BEGIN DATA SECTION

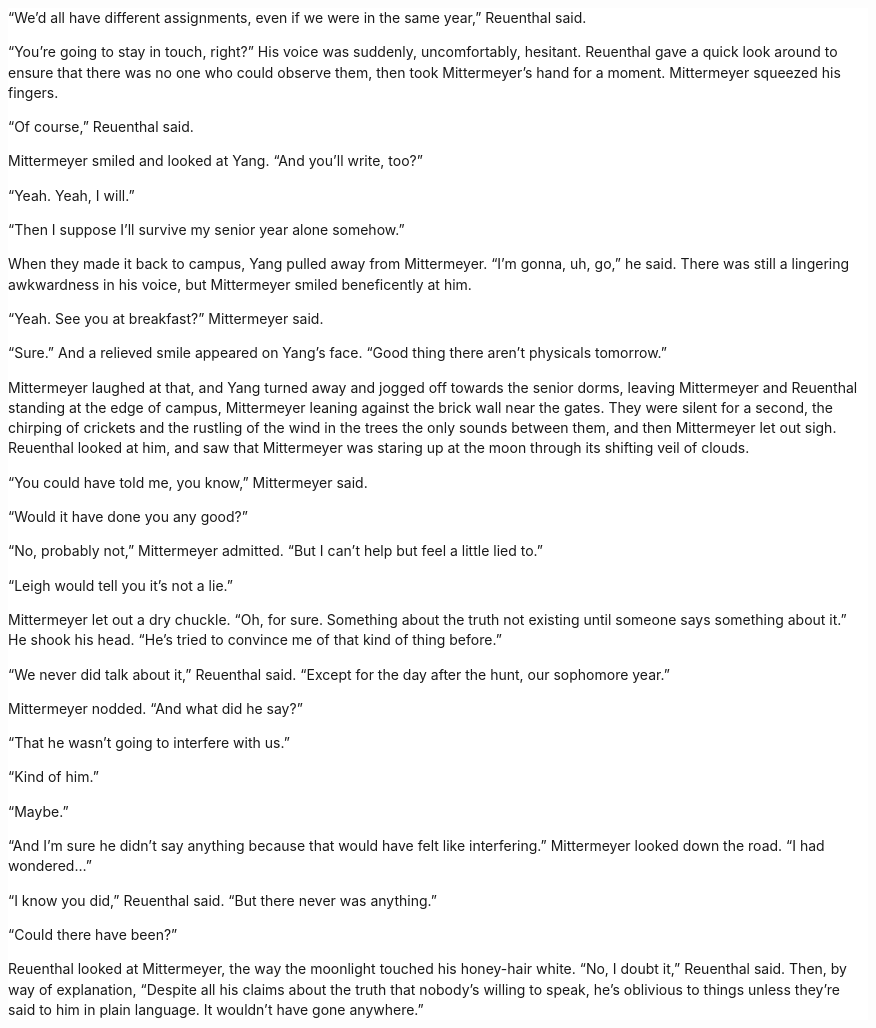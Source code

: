“We’d all have different assignments, even if we were in the same year,” Reuenthal said\.

“You’re going to stay in touch, right?” His voice was suddenly, uncomfortably, hesitant\. Reuenthal gave a quick look around to ensure that there was no one who could observe them, then took Mittermeyer’s hand for a moment\. Mittermeyer squeezed his fingers\.

“Of course,” Reuenthal said\.

Mittermeyer smiled and looked at Yang\. “And you’ll write, too?”

“Yeah\. Yeah, I will\.”

“Then I suppose I’ll survive my senior year alone somehow\.”

When they made it back to campus, Yang pulled away from Mittermeyer\. “I’m gonna, uh, go,” he said\. There was still a lingering awkwardness in his voice, but Mittermeyer smiled beneficently at him\.

“Yeah\. See you at breakfast?” Mittermeyer said\.

“Sure\.” And a relieved smile appeared on Yang’s face\. “Good thing there aren’t physicals tomorrow\.”

Mittermeyer laughed at that, and Yang turned away and jogged off towards the senior dorms, leaving Mittermeyer and Reuenthal standing at the edge of campus, Mittermeyer leaning against the brick wall near the gates\. They were silent for a second, the chirping of crickets and the rustling of the wind in the trees the only sounds between them, and then Mittermeyer let out sigh\. Reuenthal looked at him, and saw that Mittermeyer was staring up at the moon through its shifting veil of clouds\.

“You could have told me, you know,” Mittermeyer said\.

“Would it have done you any good?”

“No, probably not,” Mittermeyer admitted\. “But I can’t help but feel a little lied to\.”

“Leigh would tell you it’s not a lie\.”

Mittermeyer let out a dry chuckle\. “Oh, for sure\. Something about the truth not existing until someone says something about it\.” He shook his head\. “He’s tried to convince me of that kind of thing before\.”

“We never did talk about it,” Reuenthal said\. “Except for the day after the hunt, our sophomore year\.”

Mittermeyer nodded\. “And what did he say?”

“That he wasn’t going to interfere with us\.”

“Kind of him\.”

“Maybe\.”

“And I’m sure he didn’t say anything because that would have felt like interfering\.” Mittermeyer looked down the road\. “I had wondered…”

“I know you did,” Reuenthal said\. “But there never was anything\.”

“Could there have been?”

Reuenthal looked at Mittermeyer, the way the moonlight touched his honey\-hair white\. “No, I doubt it,” Reuenthal said\. Then, by way of explanation, “Despite all his claims about the truth that nobody’s willing to speak, he’s oblivious to things unless they’re said to him in plain language\. It wouldn’t have gone anywhere\.”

END DATA SECTION

• [ASSIGNMENT]: Write out the whole listing exactly. Pictures stay out.

• [ANSWER AREA]:
Source code

:“We’d all have different assignments, even if we were in the same year,” Reuenthal said\.

“You’re going to stay in touch, right?” His voice was suddenly, uncomfortably, hesitant\. Reuenthal gave a quick look around to ensure that there was no one who could observe them, then took Mittermeyer’s hand for a moment\. Mittermeyer squeezed his fingers\.

“Of course,” Reuenthal said\.

Mittermeyer smiled and looked at Yang\. “And you’ll write, too?”

“Yeah\. Yeah, I will\.”

“Then I suppose I’ll survive my senior year alone somehow\.”

When they made it back to campus, Yang pulled away from Mittermeyer\. “I’m gonna, uh, go,” he said\. There was still a lingering awkwardness in his voice, but Mittermeyer smiled beneficently at him\.

“Yeah\. See you at breakfast?” Mittermeyer said\.

“Sure\.” And a relieved smile appeared on Yang’s face\. “Good thing there aren’t physicals tomorrow\.”

Mittermeyer laughed at that, and Yang turned away and jogged off towards the senior dorms, leaving Mittermeyer and Reuenthal standing at the edge of campus, Mittermeyer leaning against the brick wall near the gates\. They were silent for a second, the chirping of crickets and the rustling of the wind in the trees the only sounds between them, and then Mittermeyer let out sigh\. Reuenthal looked at him, and saw that Mittermeyer was staring up at the moon through its shifting veil of clouds\.

“You could have told me, you know,” Mittermeyer said\.

“Would it have done you any good?”

“No, probably not,” Mittermeyer admitted\. “But I can’t help but feel a little lied to\.”

“Leigh would tell you it’s not a lie\.”

Mittermeyer let out a dry chuckle\. “Oh, for sure\. Something about the truth not existing until someone says something about it\.” He shook his head\. “He’s tried to convince me of that kind of thing before\.”

“We never did talk about it,” Reuenthal said\. “Except for the day after the hunt, our sophomore year\.”

Mittermeyer nodded\. “And what did he say?”

“That he wasn’t going to interfere with us\.”

“Kind of him\.”

“Maybe\.”

“And I’m sure he didn’t say anything because that would have felt like interfering\.” Mittermeyer looked down the road\. “I had wondered…”

“I know you did,” Reuenthal said\. “But there never was anything\.”

“Could there have been?”

Reuenthal looked at Mittermeyer, the way the moonlight touched his honey\-hair white\. “No, I doubt it,” Reuenthal said\. Then, by way of explanation, “Despite all his claims about the truth that nobody’s willing to speak, he’s oblivious to things unless they’re said to him in plain language\. It wouldn’t have gone anywhere\.”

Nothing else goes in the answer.